The movements of the organism at this earliest stage “seem primarily adapted to the conservation and furtherance of vital process in general.”[13]
Froebel speaks of the child’s efforts:
“to put far from him that which is opposed to the needs of his life and yet would break in upon it.”—P., p. 167.
He tells the mother that, in the first stages at least, the restlessness and tears of the infant will warn her of the presence of anything in his surroundings hurtful to his development, while his laughter and movements of pleasure will show “what according to the feeling of the child is suited to the undisturbed development of his life as an immature human being.”
Mr.
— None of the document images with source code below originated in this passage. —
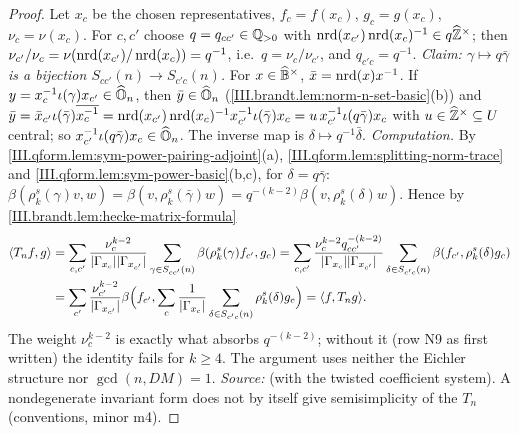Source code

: \begin{theorem}
\end{theorem}
\begin{proof}
Let $x_c$ be the chosen representatives, $f_c=f(x_c)$, $g_c=g(x_c)$, $\nu_c=\nu(x_c)$. For $c,c'$ choose $q=q_{cc'}\in\mathbb{Q}_{>0}$ with
$\operatorname{nrd}(x_{c'})\operatorname{nrd}(x_c)^{-1}\in q\widehat{\mathbb{Z}}^\times$; then $\nu_{c'}/\nu_c=\nu(\operatorname{nrd}(x_{c'})/\operatorname{nrd}(x_c))=q^{-1}$, i.e.\ $q=\nu_c/\nu_{c'}$, and $q_{c'c}=q^{-1}$.
\emph{Claim: $\gamma\mapsto q\bar\gamma$ is a bijection $S_{cc'}(n)\to S_{c'c}(n)$.} For $x\in\widehat{\mathbb{B}}^\times$, $\bar x=\operatorname{nrd}(x)x^{-1}$. If
$y=x_c^{-1}\iota(\gamma)x_{c'}\in\widehat{\mathbb{O}}_n$, then $\bar y\in\widehat{\mathbb{O}}_n$ (\cref{III.brandt.lem:norm-n-set-basic}(b)) and
$\bar y=\bar x_{c'}\iota(\bar\gamma)\overline{x_c^{-1}}=\operatorname{nrd}(x_{c'})\operatorname{nrd}(x_c)^{-1}x_{c'}^{-1}\iota(\bar\gamma)x_c=u\,x_{c'}^{-1}\iota(q\bar\gamma)x_c$ with $u\in\widehat{\mathbb{Z}}^\times\subseteq U$
central; so $x_{c'}^{-1}\iota(q\bar\gamma)x_c\in\widehat{\mathbb{O}}_n$. The inverse map is $\delta\mapsto q^{-1}\bar\delta$. \emph{Computation.} By
\cref{III.qform.lem:sym-power-pairing-adjoint}(a), \cref{III.qform.lem:splitting-norm-trace} and \cref{III.qform.lem:sym-power-basic}(b,c), for
$\delta=q\bar\gamma$: $\beta(\rho_k^s(\gamma)v,w)=\beta(v,\rho_k^s(\bar\gamma)w)=q^{-(k-2)}\beta(v,\rho_k^s(\delta)w)$. Hence by
\cref{III.brandt.lem:hecke-matrix-formula}
\begin{align*}
  \langle T_nf,g\rangle&=\sum_{c,c'}\frac{\nu_c^{k-2}}{\lvert\Gamma_{x_c}\rvert\lvert\Gamma_{x_{c'}}\rvert}\sum_{\gamma\in S_{cc'}(n)}\beta(\rho_k^s(\gamma)f_{c'},g_c)
  =\sum_{c,c'}\frac{\nu_c^{k-2}q_{cc'}^{-(k-2)}}{\lvert\Gamma_{x_c}\rvert\lvert\Gamma_{x_{c'}}\rvert}\sum_{\delta\in S_{c'c}(n)}\beta(f_{c'},\rho_k^s(\delta)g_c)\\
  &=\sum_{c'}\frac{\nu_{c'}^{k-2}}{\lvert\Gamma_{x_{c'}}\rvert}\beta\Bigl(f_{c'},\sum_c\frac1{\lvert\Gamma_{x_c}\rvert}\sum_{\delta\in S_{c'c}(n)}\rho_k^s(\delta)g_c\Bigr)=\langle f,T_ng\rangle.
\end{align*}
The weight $\nu_c^{k-2}$ is exactly what absorbs $q^{-(k-2)}$; without it (row N9 as first written) the identity fails for $k\ge4$. The argument uses
neither the Eichler structure nor $\gcd(n,DM)=1$. \emph{Source:} \cite[Lemma~2.2, p.~173]{Shz} (with the twisted coefficient system). A
nondegenerate invariant form does not by itself give semisimplicity of the $T_n$ (conventions, minor m4).
\end{proof}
Stout goes on to say that such simple reactions are adapted “secondarily and by way of necessary corollary to the conservation and furtherance of conscious life.” He tells us that: “The primary craving with which the education of the senses begins, so far as it does not involve such practical needs as that of food, may be described as a general craving for stimulation or excitement … this conation being in the first instance in the highest degree indeterminate.”
Froebel, who speaks of the nurse “soothing the restless child vaguely striving for definite and satisfactory outward activity,” tells us that:
“if his bodily needs are satisfied and he feels himself well and strong, the first spontaneous employment of the child is spontaneous taking in (selbstthätiges Aufnehmen) of the outer world.”—P., p. 29.
He writes to Madame Schmidt, the cousin for whose assistance he has begged in observing children:
“This spontaneous activity of limb and vividness of sensation natural to infancy, and I may say inseparable from it, must also be carefully studied.”—L., p. 110.